Fabiana Carvalho on the Home Experience: Expanding the "Slow Coffee" Segment | Re:co Symposium 2020
Specialty coffee shops have assumed a particular role in providing memorable experiences to the consumer.
In the middle of a fast-paced modern lifestyle, specialty coffees have wholeheartedly embraced the slow coffee consumption philosophy, which is central in creating a delightful drinking experience. However, it is important to expand the market segment of slow coffee consumption to contexts other than the coffee shop. Due to distancing and mobility restrictions caused by the COVID-19 pandemic, specialty coffee consumption has been shifted from shops to home. Which marketing tools could be relevant to influence the coffee drinking experience outside the coffee shop? Results on the latest research showing how product-extrinsic factors influence consumers’ sensory and hedonic judgments of specialty coffee will be presented. The plain home consumption can be redefined into a more engaging “Home Experience”, which creates pleasure for the customer and adds value to the product. Multisensory exercises demonstrating the effect of different sound experiences and haptic textures on flavor perception of specialty coffee will also be presented.
About the Presenter
Dr. Fabiana Carvalho, Postdoctoral Researcher
University of Campinas
Fabiana Carvalho is a Brazilian neuroscientist who received her MSc in Biochemistry and her Ph.D. in Psychobiology studying neural processes of perception and memory. She has also worked as a postdoctoral researcher on a project investigating sensory perception as an anticipatory and constructive process instead of a mere passive and reactive process.

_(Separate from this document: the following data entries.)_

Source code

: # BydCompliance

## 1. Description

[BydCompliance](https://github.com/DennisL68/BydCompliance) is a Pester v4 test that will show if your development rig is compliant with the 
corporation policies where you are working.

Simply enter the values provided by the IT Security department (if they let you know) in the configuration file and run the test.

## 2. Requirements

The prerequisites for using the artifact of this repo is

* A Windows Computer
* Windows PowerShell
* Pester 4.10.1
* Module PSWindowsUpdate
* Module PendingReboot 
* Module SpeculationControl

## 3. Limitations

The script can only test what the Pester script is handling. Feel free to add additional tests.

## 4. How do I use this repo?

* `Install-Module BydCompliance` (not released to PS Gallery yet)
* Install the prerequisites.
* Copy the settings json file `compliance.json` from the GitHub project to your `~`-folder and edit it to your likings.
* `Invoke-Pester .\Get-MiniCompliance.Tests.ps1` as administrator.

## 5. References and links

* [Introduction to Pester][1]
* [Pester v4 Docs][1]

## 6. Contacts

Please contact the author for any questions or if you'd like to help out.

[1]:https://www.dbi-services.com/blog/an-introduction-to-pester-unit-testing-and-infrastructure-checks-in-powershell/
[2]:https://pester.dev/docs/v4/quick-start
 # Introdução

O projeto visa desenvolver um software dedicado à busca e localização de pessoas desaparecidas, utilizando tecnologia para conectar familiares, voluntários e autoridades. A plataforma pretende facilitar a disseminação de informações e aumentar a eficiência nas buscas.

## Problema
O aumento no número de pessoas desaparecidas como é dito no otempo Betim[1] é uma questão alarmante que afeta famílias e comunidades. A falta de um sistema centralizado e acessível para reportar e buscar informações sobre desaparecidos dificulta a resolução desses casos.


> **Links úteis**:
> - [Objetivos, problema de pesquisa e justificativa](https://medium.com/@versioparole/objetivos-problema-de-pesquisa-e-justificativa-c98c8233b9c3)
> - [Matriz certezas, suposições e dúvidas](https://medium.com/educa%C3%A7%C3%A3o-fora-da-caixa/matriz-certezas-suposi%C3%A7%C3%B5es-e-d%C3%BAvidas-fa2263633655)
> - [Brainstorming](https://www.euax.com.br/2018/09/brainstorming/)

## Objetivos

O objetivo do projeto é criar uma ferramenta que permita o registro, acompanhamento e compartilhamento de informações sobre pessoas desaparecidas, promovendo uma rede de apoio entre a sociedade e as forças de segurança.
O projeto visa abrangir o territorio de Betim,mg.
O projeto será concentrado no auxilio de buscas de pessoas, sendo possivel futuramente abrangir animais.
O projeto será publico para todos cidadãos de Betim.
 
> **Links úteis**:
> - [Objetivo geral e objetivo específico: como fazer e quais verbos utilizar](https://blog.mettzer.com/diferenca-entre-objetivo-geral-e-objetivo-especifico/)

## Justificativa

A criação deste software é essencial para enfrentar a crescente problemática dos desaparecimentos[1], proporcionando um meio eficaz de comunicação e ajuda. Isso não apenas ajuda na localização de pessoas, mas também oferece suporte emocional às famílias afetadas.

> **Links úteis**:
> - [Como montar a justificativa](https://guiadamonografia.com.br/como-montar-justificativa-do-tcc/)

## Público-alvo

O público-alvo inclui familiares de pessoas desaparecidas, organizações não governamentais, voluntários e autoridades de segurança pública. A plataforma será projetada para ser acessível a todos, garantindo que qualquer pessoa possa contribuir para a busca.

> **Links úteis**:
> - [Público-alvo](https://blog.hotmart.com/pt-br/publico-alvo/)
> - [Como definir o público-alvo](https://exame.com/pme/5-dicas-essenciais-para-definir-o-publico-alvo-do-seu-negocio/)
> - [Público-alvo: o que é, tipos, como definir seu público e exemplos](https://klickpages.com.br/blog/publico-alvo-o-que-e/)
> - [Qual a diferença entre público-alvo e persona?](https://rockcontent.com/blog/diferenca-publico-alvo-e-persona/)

She is currently a collaborating researcher at the University of Campinas, Brazil. Her research project is focused on understanding multisensory flavor perception. She is interested in scrutinizing the influence of extrinsic factors (that is, ambiance factors) on the expectation and perception of flavor in specialty coffee. This research project, entitled “The Coffee Sensorium,” has been conducted under the supervision of Professor Charles Spence at the University of Oxford, UK.